(Source texts of formatted documents)
● ● ● ●
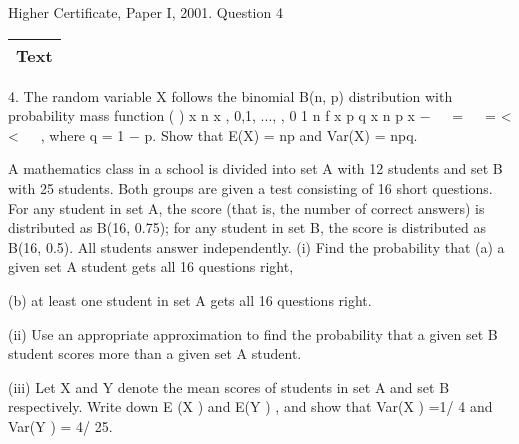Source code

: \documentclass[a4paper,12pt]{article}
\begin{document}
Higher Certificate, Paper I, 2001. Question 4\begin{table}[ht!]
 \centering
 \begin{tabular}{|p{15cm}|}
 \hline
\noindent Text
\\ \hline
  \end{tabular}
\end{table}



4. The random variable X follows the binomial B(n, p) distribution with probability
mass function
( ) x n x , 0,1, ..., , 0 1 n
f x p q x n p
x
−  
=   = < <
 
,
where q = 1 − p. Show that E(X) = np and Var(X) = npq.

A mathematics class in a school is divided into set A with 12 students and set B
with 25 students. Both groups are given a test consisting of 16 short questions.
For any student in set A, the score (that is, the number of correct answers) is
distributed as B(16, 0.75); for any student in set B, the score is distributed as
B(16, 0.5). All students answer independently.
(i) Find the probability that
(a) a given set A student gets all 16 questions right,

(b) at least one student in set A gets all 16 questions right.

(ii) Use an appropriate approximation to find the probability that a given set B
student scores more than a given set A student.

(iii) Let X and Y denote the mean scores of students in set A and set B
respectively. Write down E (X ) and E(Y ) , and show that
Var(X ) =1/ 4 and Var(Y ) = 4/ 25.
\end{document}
● ● ● ●
§ **Exercise brief**
When a line in the data contains "begin", return it as written.

§ **Task solution**
\begin{document}
Higher Certificate, Paper I, 2001. Question 4\begin{table}[ht!]
 \begin{tabular}{|p{15cm}|}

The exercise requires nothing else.